Return every line of the data exactly as it appears.

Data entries
══════════════════════════════

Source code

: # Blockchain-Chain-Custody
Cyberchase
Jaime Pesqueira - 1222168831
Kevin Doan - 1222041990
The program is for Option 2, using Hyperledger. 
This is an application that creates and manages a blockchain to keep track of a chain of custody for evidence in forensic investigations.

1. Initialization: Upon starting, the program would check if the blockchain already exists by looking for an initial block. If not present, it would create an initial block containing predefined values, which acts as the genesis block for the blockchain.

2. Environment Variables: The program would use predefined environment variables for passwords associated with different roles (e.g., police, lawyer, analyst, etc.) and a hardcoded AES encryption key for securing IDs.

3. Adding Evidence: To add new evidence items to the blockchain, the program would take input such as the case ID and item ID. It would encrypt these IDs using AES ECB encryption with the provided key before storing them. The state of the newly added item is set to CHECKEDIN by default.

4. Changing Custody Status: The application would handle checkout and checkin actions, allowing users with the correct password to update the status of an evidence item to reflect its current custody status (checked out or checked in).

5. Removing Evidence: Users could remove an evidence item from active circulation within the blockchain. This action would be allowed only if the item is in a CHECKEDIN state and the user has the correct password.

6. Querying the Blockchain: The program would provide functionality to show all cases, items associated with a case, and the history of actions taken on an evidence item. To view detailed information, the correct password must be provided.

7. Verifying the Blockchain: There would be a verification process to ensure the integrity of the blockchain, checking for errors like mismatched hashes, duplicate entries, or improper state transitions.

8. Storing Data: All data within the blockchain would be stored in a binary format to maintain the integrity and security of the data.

══════════════════════════════

§ Completed task:
Source code

: # Blockchain-Chain-Custody
Cyberchase
Jaime Pesqueira - 1222168831
Kevin Doan - 1222041990
The program is for Option 2, using Hyperledger. 
This is an application that creates and manages a blockchain to keep track of a chain of custody for evidence in forensic investigations.

1. Initialization: Upon starting, the program would check if the blockchain already exists by looking for an initial block. If not present, it would create an initial block containing predefined values, which acts as the genesis block for the blockchain.

2. Environment Variables: The program would use predefined environment variables for passwords associated with different roles (e.g., police, lawyer, analyst, etc.) and a hardcoded AES encryption key for securing IDs.

3. Adding Evidence: To add new evidence items to the blockchain, the program would take input such as the case ID and item ID. It would encrypt these IDs using AES ECB encryption with the provided key before storing them. The state of the newly added item is set to CHECKEDIN by default.

4. Changing Custody Status: The application would handle checkout and checkin actions, allowing users with the correct password to update the status of an evidence item to reflect its current custody status (checked out or checked in).

5. Removing Evidence: Users could remove an evidence item from active circulation within the blockchain. This action would be allowed only if the item is in a CHECKEDIN state and the user has the correct password.

6. Querying the Blockchain: The program would provide functionality to show all cases, items associated with a case, and the history of actions taken on an evidence item. To view detailed information, the correct password must be provided.

7. Verifying the Blockchain: There would be a verification process to ensure the integrity of the blockchain, checking for errors like mismatched hashes, duplicate entries, or improper state transitions.

8. Storing Data: All data within the blockchain would be stored in a binary format to maintain the integrity and security of the data.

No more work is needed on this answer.